吐故納新(とこのうしん)

「荘子・刻意」の「吹呴呼吸、吐故納新、熊經鳥申、爲壽而已矣」(ゆっくり大きく呼吸をし、老廃物を出し新しいものを取り入れ、熊や鳥のように大きく動くことが、長寿の秘訣である)より

オムニバスの物語で主に時代背景で緩やかにリンクしており、なんとも不思議な気分にさせられる物語集である。昭和生まれの私にとってノスタルジックな印象を受けるということは、平成生まれの人たちにとって、もはや昔話になるのかもしれない。

なんの意味もないのだが、各物語の年月日が最初に示されている(示されていない物語もある)ので、抜粋してみると主に大正時代をメインにした物語集であることが分かる。

大正五年一月七日

大正四年九月五日

大正七年四月十日

大正七年十一月五日

大正七年十一月一日

大正十四年四月十四日

昭和三十一年三月二十五日

「明治の陋習(悪い習慣・ならわし)」という言葉で表現しているように、大正時代と言うのは大きな変革から生み出された明治という時代からの脱却を図っていたことが読み取れる。主に女性の立ち位置も大きく変化していった時代なのだろう。短期間で終わったというのもあるのだろうが、単なる元号だけの収まりきらない明治時代とは異なったエネルギーをミステリーという手法を使って十二分に感じ取ることが出来る。
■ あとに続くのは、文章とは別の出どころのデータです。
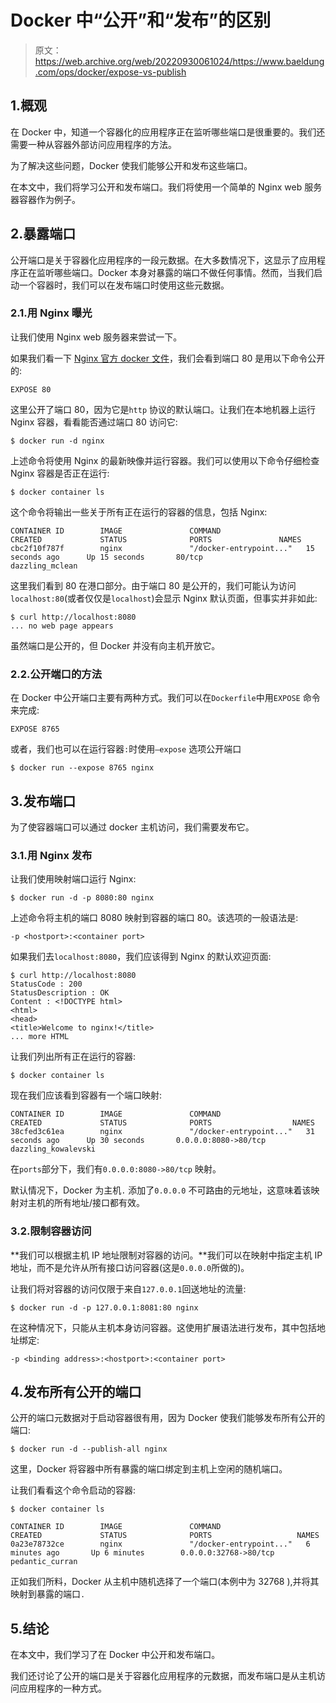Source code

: # Docker 中“公开”和“发布”的区别

> 原文：<https://web.archive.org/web/20220930061024/https://www.baeldung.com/ops/docker/expose-vs-publish>

## 1.概观

在 Docker 中，知道一个容器化的应用程序正在监听哪些端口是很重要的。我们还需要一种从容器外部访问应用程序的方法。

为了解决这些问题，Docker 使我们能够公开和发布这些端口。

在本文中，我们将学习公开和发布端口。我们将使用一个简单的 Nginx web 服务器容器作为例子。

## 2.暴露端口

公开端口是关于容器化应用程序的一段元数据。在大多数情况下，这显示了应用程序正在监听哪些端口。Docker 本身对暴露的端口不做任何事情。然而，当我们启动一个容器时，我们可以在发布端口时使用这些元数据。

### 2.1.用 Nginx 曝光

让我们使用 Nginx web 服务器来尝试一下。

如果我们看一下 [Nginx 官方 docker 文件](https://web.archive.org/web/20220727020703/https://github.com/nginxinc/docker-nginx/blob/dcaaf66e4464037b1a887541f39acf8182233ab8/mainline/debian/Dockerfile)，我们会看到端口 80 是用以下命令公开的:

```
EXPOSE 80
```

这里公开了端口 80，因为它是`http` 协议的默认端口。让我们在本地机器上运行 Nginx 容器，看看能否通过端口 80 访问它:

```
$ docker run -d nginx
```

上述命令将使用 Nginx 的最新映像并运行容器。我们可以使用以下命令仔细检查 Nginx 容器是否正在运行:

```
$ docker container ls
```

这个命令将输出一些关于所有正在运行的容器的信息，包括 Nginx:

```
CONTAINER ID        IMAGE               COMMAND                  CREATED             STATUS              PORTS               NAMES
cbc2f10f787f        nginx               "/docker-entrypoint..."   15 seconds ago      Up 15 seconds       80/tcp              dazzling_mclean 
```

这里我们看到 80 在港口部分。由于端口 80 是公开的，我们可能认为访问`localhost:80`(或者仅仅是`localhost`)会显示 Nginx 默认页面，但事实并非如此:

```
$ curl http://localhost:8080
... no web page appears
```

虽然端口是公开的，但 Docker 并没有向主机开放它。

### 2.2.公开端口的方法

在 Docker 中公开端口主要有两种方式。我们可以在`Dockerfile`中用`EXPOSE` 命令来完成:

```
EXPOSE 8765
```

或者，我们也可以在运行容器`:`时使用`–expose` 选项公开端口

```
$ docker run --expose 8765 nginx
```

## 3.发布端口

为了使容器端口可以通过 docker 主机访问，我们需要发布它。

### 3.1.用 Nginx 发布

让我们使用映射端口运行 Nginx:

```
$ docker run -d -p 8080:80 nginx
```

上述命令将主机的端口 8080 映射到容器的端口 80。该选项的一般语法是:

```
-p <hostport>:<container port>
```

如果我们去`localhost:8080`，我们应该得到 Nginx 的默认欢迎页面:

```
$ curl http://localhost:8080
StatusCode : 200
StatusDescription : OK
Content : <!DOCTYPE html>
<html>
<head>
<title>Welcome to nginx!</title>
... more HTML
```

让我们列出所有正在运行的容器:

```
$ docker container ls
```

现在我们应该看到容器有一个端口映射:

```
CONTAINER ID        IMAGE               COMMAND                  CREATED             STATUS              PORTS                  NAMES
38cfed3c61ea        nginx               "/docker-entrypoint..."   31 seconds ago      Up 30 seconds       0.0.0.0:8080->80/tcp   dazzling_kowalevski
```

在`ports`部分下，我们有`0.0.0.0:8080->80/tcp` 映射。

默认情况下，Docker 为主机`.` 添加了`0.0.0.0` 不可路由的元地址，这意味着该映射对主机的所有地址/接口都有效。

### 3.2.限制容器访问

**我们可以根据主机 IP 地址限制对容器的访问。**我们可以在映射中指定主机 IP 地址，而不是允许从所有接口访问容器(这是`0.0.0.0`所做的)。

让我们将对容器的访问仅限于来自`127.0.0.1`回送地址的流量:

```
$ docker run -d -p 127.0.0.1:8081:80 nginx
```

在这种情况下，只能从主机本身访问容器。这使用扩展语法进行发布，其中包括地址绑定:

```
-p <binding address>:<hostport>:<container port>
```

## 4.发布所有公开的端口

公开的端口元数据对于启动容器很有用，因为 Docker 使我们能够发布所有公开的端口:

```
$ docker run -d --publish-all nginx
```

这里，Docker 将容器中所有暴露的端口绑定到主机上空闲的随机端口。

让我们看看这个命令启动的容器:

```
$ docker container ls

CONTAINER ID        IMAGE               COMMAND                  CREATED             STATUS              PORTS                   NAMES
0a23e78732ce        nginx               "/docker-entrypoint..."   6 minutes ago       Up 6 minutes        0.0.0.0:32768->80/tcp   pedantic_curran
```

正如我们所料，Docker 从主机中随机选择了一个端口(本例中为 32768 ),并将其映射到暴露的端口`.`

## 5.结论

在本文中，我们学习了在 Docker 中公开和发布端口。

我们还讨论了公开的端口是关于容器化应用程序的元数据，而发布端口是从主机访问应用程序的一种方式。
令和に入り、コロナ禍という未曾有の災害に見舞われた現代のおいてもそれまでの陋習が否応なく一掃された面は誰しもが実感していることと思われる。ただ、激しさと言う面においては、どうなのだろうか。いつの時代もその波に吞まれまいと抗う人たちの物語には自分の中の何かを触発されてしまう。現状に甘んじている人、意識していない人、謳歌している人、様々な人が読んでも何かを得られる物語が詰まっているのでは、というのが私の素直な印象。

おススメです。

最後まで読んでいただき、ありがとうございました。